=== DATA EXTRACT ===

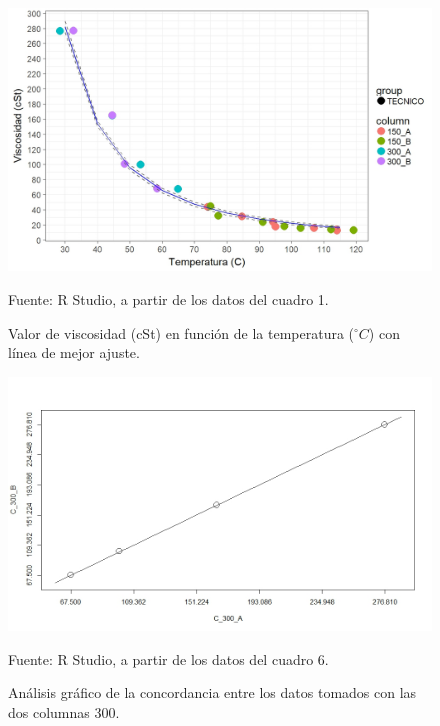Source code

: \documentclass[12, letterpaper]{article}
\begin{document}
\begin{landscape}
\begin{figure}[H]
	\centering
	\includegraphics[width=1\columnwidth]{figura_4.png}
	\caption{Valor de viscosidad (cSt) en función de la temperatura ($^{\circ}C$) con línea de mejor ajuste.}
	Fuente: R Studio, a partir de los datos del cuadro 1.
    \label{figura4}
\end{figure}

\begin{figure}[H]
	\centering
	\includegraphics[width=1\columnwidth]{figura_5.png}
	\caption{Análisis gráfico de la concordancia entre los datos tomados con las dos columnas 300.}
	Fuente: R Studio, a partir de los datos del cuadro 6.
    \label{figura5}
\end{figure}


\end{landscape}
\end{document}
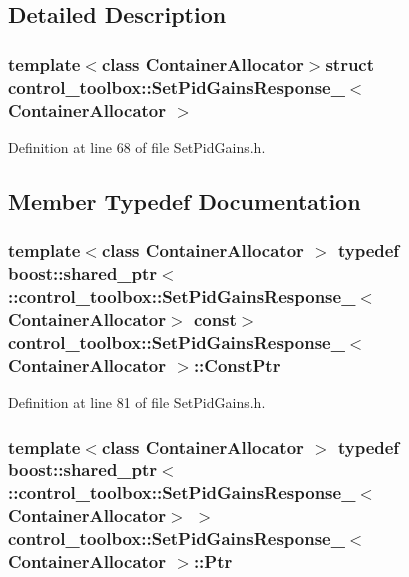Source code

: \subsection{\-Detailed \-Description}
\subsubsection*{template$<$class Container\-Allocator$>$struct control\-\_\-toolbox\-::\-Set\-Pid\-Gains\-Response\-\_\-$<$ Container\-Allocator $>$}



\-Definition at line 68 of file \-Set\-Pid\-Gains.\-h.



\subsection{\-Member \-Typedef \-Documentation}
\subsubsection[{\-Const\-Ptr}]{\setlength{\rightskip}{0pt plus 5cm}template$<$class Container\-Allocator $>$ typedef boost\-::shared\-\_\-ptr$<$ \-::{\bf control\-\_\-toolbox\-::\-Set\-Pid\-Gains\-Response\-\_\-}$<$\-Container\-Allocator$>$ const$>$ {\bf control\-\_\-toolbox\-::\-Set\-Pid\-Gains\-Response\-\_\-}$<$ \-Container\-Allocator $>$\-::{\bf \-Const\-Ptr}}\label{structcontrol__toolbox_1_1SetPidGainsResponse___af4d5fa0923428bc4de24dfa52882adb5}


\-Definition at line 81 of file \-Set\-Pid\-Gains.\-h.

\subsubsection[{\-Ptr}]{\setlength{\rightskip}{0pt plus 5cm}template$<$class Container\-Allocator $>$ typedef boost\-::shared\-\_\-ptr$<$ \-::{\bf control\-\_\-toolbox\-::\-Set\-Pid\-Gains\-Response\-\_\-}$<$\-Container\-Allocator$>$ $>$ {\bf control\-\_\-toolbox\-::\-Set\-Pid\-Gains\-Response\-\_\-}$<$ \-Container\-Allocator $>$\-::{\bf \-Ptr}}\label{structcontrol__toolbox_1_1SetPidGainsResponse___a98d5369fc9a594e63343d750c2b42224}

===

→ PROBLEM STATEMENT
Output nothing but the line containing "68 of file \-Set\-Pid\-Gains.\-h." and each line after it in the entries above, exactly as written.

→ EXPECTED ANSWER
\-Definition at line 68 of file \-Set\-Pid\-Gains.\-h.



\subsection{\-Member \-Typedef \-Documentation}
\subsubsection[{\-Const\-Ptr}]{\setlength{\rightskip}{0pt plus 5cm}template$<$class Container\-Allocator $>$ typedef boost\-::shared\-\_\-ptr$<$ \-::{\bf control\-\_\-toolbox\-::\-Set\-Pid\-Gains\-Response\-\_\-}$<$\-Container\-Allocator$>$ const$>$ {\bf control\-\_\-toolbox\-::\-Set\-Pid\-Gains\-Response\-\_\-}$<$ \-Container\-Allocator $>$\-::{\bf \-Const\-Ptr}}\label{structcontrol__toolbox_1_1SetPidGainsResponse___af4d5fa0923428bc4de24dfa52882adb5}


\-Definition at line 81 of file \-Set\-Pid\-Gains.\-h.

\subsubsection[{\-Ptr}]{\setlength{\rightskip}{0pt plus 5cm}template$<$class Container\-Allocator $>$ typedef boost\-::shared\-\_\-ptr$<$ \-::{\bf control\-\_\-toolbox\-::\-Set\-Pid\-Gains\-Response\-\_\-}$<$\-Container\-Allocator$>$ $>$ {\bf control\-\_\-toolbox\-::\-Set\-Pid\-Gains\-Response\-\_\-}$<$ \-Container\-Allocator $>$\-::{\bf \-Ptr}}\label{structcontrol__toolbox_1_1SetPidGainsResponse___a98d5369fc9a594e63343d750c2b42224}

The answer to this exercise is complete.